**Exercise goal**
Transcribe all the entries word for word, but omit the images.
[Material supplied — start]
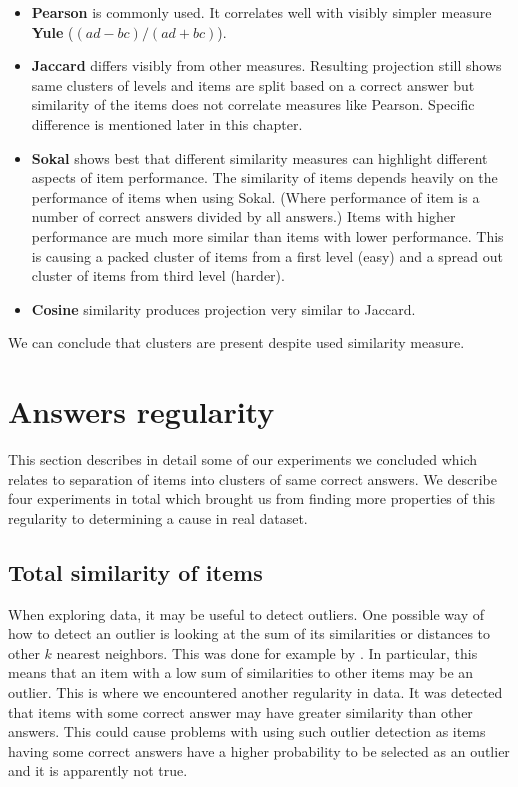 \documentclass[
  digital, %
  table,   %
  nolof,     %
  nolot,     %
  nocover,
  color,
  final, %
]{fithesis3}
\begin{document}
\begin{itemize}
\item
  \textbf{Pearson} is commonly used. It correlates well with visibly simpler measure \textbf{Yule} ($(ad-bc)/(ad+bc)$).

\item
  \textbf{Jaccard} differs visibly from other measures. Resulting projection still shows same clusters of levels and items are split based on a correct answer but similarity of the items does not correlate measures like Pearson. Specific difference is mentioned later in this chapter.

\item
  \textbf{Sokal} shows best that different similarity measures can highlight different aspects of item performance. The similarity of items depends heavily on the performance of items when using Sokal. (Where performance of item is a number of correct answers divided by all answers.) Items with higher performance are much more similar than items with lower performance. This is causing a packed cluster of items from a first level (easy) and a spread out cluster of items from third level (harder).

\item
  \textbf{Cosine} similarity produces projection very similar to Jaccard.
\end{itemize}

We can conclude that clusters are present despite used similarity measure.


\section{Answers regularity}\label{evaulation-answers-regularity}

This section describes in detail some of our experiments we concluded which relates to separation of items into clusters of same correct answers. We describe four experiments in total which brought us from finding more properties of this regularity to determining a cause in real dataset.


\subsection{Total similarity of items}\label{total-similarity-of-items}

When exploring data, it may be useful to detect outliers. One possible way of how to detect an outlier is looking at the sum of its similarities or distances to other $k$ nearest neighbors. This was done for example by \citeauthor{mitchell2014survey}\cite{mitchell2014survey}. In particular, this means that an item with a low sum of similarities to other items may be an outlier. This is where we encountered another regularity in data. It was detected that items with some correct answer may have greater similarity than other answers. This could cause problems with using such outlier detection as items having some correct answers have a higher probability to be selected as an outlier and it is apparently not true.
\end{document}
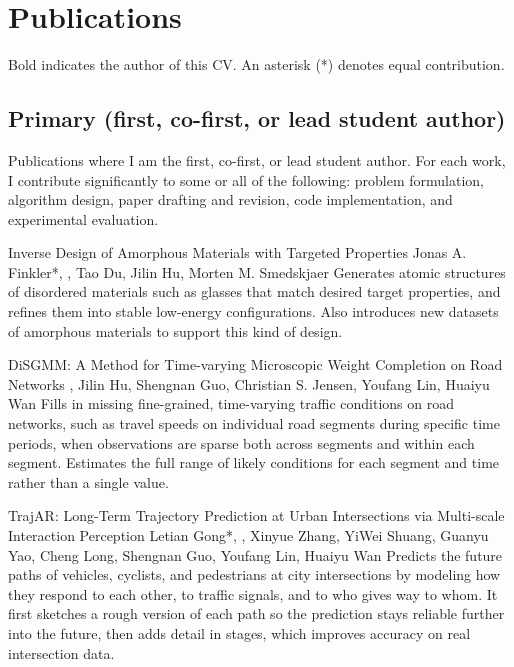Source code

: \label{sec:pub}
\section*{Publications}
Bold indicates the author of this CV. An asterisk (*) denotes equal contribution.

\subsection*{Primary (first, co-first, or lead student author)}
Publications where I am the first, co-first, or lead student author. For each work, I contribute significantly to some or all of the following: problem formulation, algorithm design, paper drafting and revision, code implementation, and experimental evaluation.

{Inverse Design of Amorphous Materials with Targeted Properties}
{Jonas A. Finkler*, \me*, Tao Du, Jilin Hu, Morten M. Smedskjaer}
{Generates atomic structures of disordered materials such as glasses that match desired target properties, and refines them into stable low-energy configurations. Also introduces new datasets of amorphous materials to support this kind of design.}

{DiSGMM: A Method for Time-varying Microscopic Weight Completion on Road Networks}
{\me, Jilin Hu, Shengnan Guo, Christian S. Jensen, Youfang Lin, Huaiyu Wan}
{Fills in missing fine-grained, time-varying traffic conditions on road networks, such as travel speeds on individual road segments during specific time periods, when observations are sparse both across segments and within each segment. Estimates the full range of likely conditions for each segment and time rather than a single value.}

{TrajAR: Long-Term Trajectory Prediction at Urban Intersections via Multi-scale Interaction Perception}
{Letian Gong*, \me*, Xinyue Zhang, YiWei Shuang, Guanyu Yao, Cheng Long, Shengnan Guo, Youfang Lin, Huaiyu Wan}
{Predicts the future paths of vehicles, cyclists, and pedestrians at city intersections by modeling how they respond to each other, to traffic signals, and to who gives way to whom. It first sketches a rough version of each path so the prediction stays reliable further into the future, then adds detail in stages, which improves accuracy on real intersection data.}

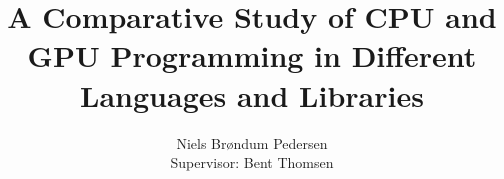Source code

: \documentclass{llncs}
\begin{document}

\newpage

\title{A Comparative Study of CPU and GPU Programming in Different Languages and Libraries}

\author{Niels Br\o ndum Pedersen\\ Supervisor: Bent Thomsen}
\newpage







\end{document}
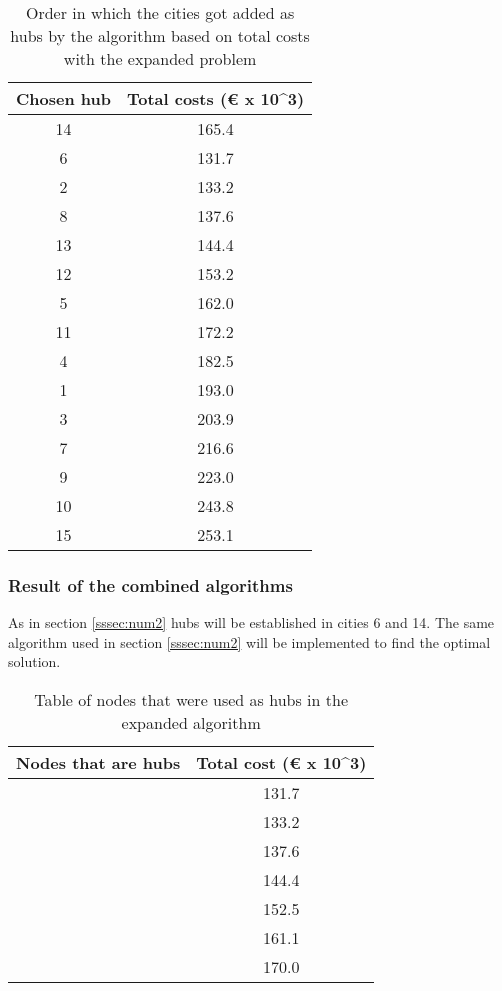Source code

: \documentclass{article}
\begin{document}
\begin{table}[h]
    \centering
    \begin{tabular}{||c|c||}
    \hline
        Chosen hub & Total costs (€ x 10^3) \\
    \hline
    \hline
        14 & 165.4 \\
        \hline
        6 & 131.7 \\
        \hline
        2 & 133.2 \\
        \hline
        8 & 137.6 \\
        \hline
        13 & 144.4 \\
        \hline
        12 & 153.2 \\
        \hline
        5 & 162.0 \\
        \hline
        11 & 172.2 \\
        \hline
        4 & 182.5 \\
        \hline
        1 & 193.0 \\
        \hline
        3 & 203.9 \\
        \hline
        7 & 216.6 \\
        \hline
        9 & 223.0 \\
        \hline
        10 & 243.8 \\
        \hline
        15 & 253.1 \\
        \hline
    \end{tabular}
    \caption{\centering Order in which the cities got added as hubs by the algorithm based on total costs with the expanded problem}
    \label{tab:DistAlgExp2}
\end{table}

\subsubsection{Result of the combined algorithms}

As in section \ref{sssec:num2} hubs will be established in cities 6 and 14. The same algorithm used in section \ref{sssec:num2} will be implemented to find the optimal solution. 

\begin{table}[h]
\begin{center}
\begin{tabular}{||c |c||}
\hline
Nodes that are hubs & Total cost (€ x 10^3)\\
\hline
\hline
[6,14] &  131.7 \\
\hline
[6,14,2]   & 133.2\\
\hline
[6,14,2,8] & 137.6 \\
\hline
[6,14,2,8,13]  & 144.4  \\
\hline
[6,14,2,8,13,15] & 152.5 \\
\hline
[6,14,2,8,13,15,12] & 161.1 \\
\hline
[6,14,2,8,13,15,12,5] & 170.0 \\
\hline
\end{tabular}
\end{center}
\caption{Table of nodes that were used as hubs in the expanded algorithm}
\end{table}
\end{document}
[Material supplied — finish]
**Written response**
 \documentclass[
  digital, %
  table,   %
  nolof,     %
  nolot,     %
  nocover,
  color,
  final, %
]{fithesis3}
\begin{document}
\begin{itemize}
\item
  \textbf{Pearson} is commonly used. It correlates well with visibly simpler measure \textbf{Yule} ($(ad-bc)/(ad+bc)$).

\item
  \textbf{Jaccard} differs visibly from other measures. Resulting projection still shows same clusters of levels and items are split based on a correct answer but similarity of the items does not correlate measures like Pearson. Specific difference is mentioned later in this chapter.

\item
  \textbf{Sokal} shows best that different similarity measures can highlight different aspects of item performance. The similarity of items depends heavily on the performance of items when using Sokal. (Where performance of item is a number of correct answers divided by all answers.) Items with higher performance are much more similar than items with lower performance. This is causing a packed cluster of items from a first level (easy) and a spread out cluster of items from third level (harder).

\item
  \textbf{Cosine} similarity produces projection very similar to Jaccard.
\end{itemize}

We can conclude that clusters are present despite used similarity measure.


\section{Answers regularity}\label{evaulation-answers-regularity}

This section describes in detail some of our experiments we concluded which relates to separation of items into clusters of same correct answers. We describe four experiments in total which brought us from finding more properties of this regularity to determining a cause in real dataset.


\subsection{Total similarity of items}\label{total-similarity-of-items}

When exploring data, it may be useful to detect outliers. One possible way of how to detect an outlier is looking at the sum of its similarities or distances to other $k$ nearest neighbors. This was done for example by \citeauthor{mitchell2014survey}\cite{mitchell2014survey}. In particular, this means that an item with a low sum of similarities to other items may be an outlier. This is where we encountered another regularity in data. It was detected that items with some correct answer may have greater similarity than other answers. This could cause problems with using such outlier detection as items having some correct answers have a higher probability to be selected as an outlier and it is apparently not true.
\end{document}
Source code

: \label{sec:pub}
\section*{Publications}
Bold indicates the author of this CV. An asterisk (*) denotes equal contribution.

\subsection*{Primary (first, co-first, or lead student author)}
Publications where I am the first, co-first, or lead student author. For each work, I contribute significantly to some or all of the following: problem formulation, algorithm design, paper drafting and revision, code implementation, and experimental evaluation.

{Inverse Design of Amorphous Materials with Targeted Properties}
{Jonas A. Finkler*, \me*, Tao Du, Jilin Hu, Morten M. Smedskjaer}
{Generates atomic structures of disordered materials such as glasses that match desired target properties, and refines them into stable low-energy configurations. Also introduces new datasets of amorphous materials to support this kind of design.}

{DiSGMM: A Method for Time-varying Microscopic Weight Completion on Road Networks}
{\me, Jilin Hu, Shengnan Guo, Christian S. Jensen, Youfang Lin, Huaiyu Wan}
{Fills in missing fine-grained, time-varying traffic conditions on road networks, such as travel speeds on individual road segments during specific time periods, when observations are sparse both across segments and within each segment. Estimates the full range of likely conditions for each segment and time rather than a single value.}

{TrajAR: Long-Term Trajectory Prediction at Urban Intersections via Multi-scale Interaction Perception}
{Letian Gong*, \me*, Xinyue Zhang, YiWei Shuang, Guanyu Yao, Cheng Long, Shengnan Guo, Youfang Lin, Huaiyu Wan}
{Predicts the future paths of vehicles, cyclists, and pedestrians at city intersections by modeling how they respond to each other, to traffic signals, and to who gives way to whom. It first sketches a rough version of each path so the prediction stays reliable further into the future, then adds detail in stages, which improves accuracy on real intersection data.}

Source code

: \documentclass{llncs}
\begin{document}

\newpage

\title{A Comparative Study of CPU and GPU Programming in Different Languages and Libraries}

\author{Niels Br\o ndum Pedersen\\ Supervisor: Bent Thomsen}
\newpage







\end{document}
Source code

: \documentclass{article}
\begin{document}
\begin{table}[h]
    \centering
    \begin{tabular}{||c|c||}
    \hline
        Chosen hub & Total costs (€ x 10^3) \\
    \hline
    \hline
        14 & 165.4 \\
        \hline
        6 & 131.7 \\
        \hline
        2 & 133.2 \\
        \hline
        8 & 137.6 \\
        \hline
        13 & 144.4 \\
        \hline
        12 & 153.2 \\
        \hline
        5 & 162.0 \\
        \hline
        11 & 172.2 \\
        \hline
        4 & 182.5 \\
        \hline
        1 & 193.0 \\
        \hline
        3 & 203.9 \\
        \hline
        7 & 216.6 \\
        \hline
        9 & 223.0 \\
        \hline
        10 & 243.8 \\
        \hline
        15 & 253.1 \\
        \hline
    \end{tabular}
    \caption{\centering Order in which the cities got added as hubs by the algorithm based on total costs with the expanded problem}
    \label{tab:DistAlgExp2}
\end{table}

\subsubsection{Result of the combined algorithms}

As in section \ref{sssec:num2} hubs will be established in cities 6 and 14. The same algorithm used in section \ref{sssec:num2} will be implemented to find the optimal solution. 

\begin{table}[h]
\begin{center}
\begin{tabular}{||c |c||}
\hline
Nodes that are hubs & Total cost (€ x 10^3)\\
\hline
\hline
[6,14] &  131.7 \\
\hline
[6,14,2]   & 133.2\\
\hline
[6,14,2,8] & 137.6 \\
\hline
[6,14,2,8,13]  & 144.4  \\
\hline
[6,14,2,8,13,15] & 152.5 \\
\hline
[6,14,2,8,13,15,12] & 161.1 \\
\hline
[6,14,2,8,13,15,12,5] & 170.0 \\
\hline
\end{tabular}
\end{center}
\caption{Table of nodes that were used as hubs in the expanded algorithm}
\end{table}
\end{document}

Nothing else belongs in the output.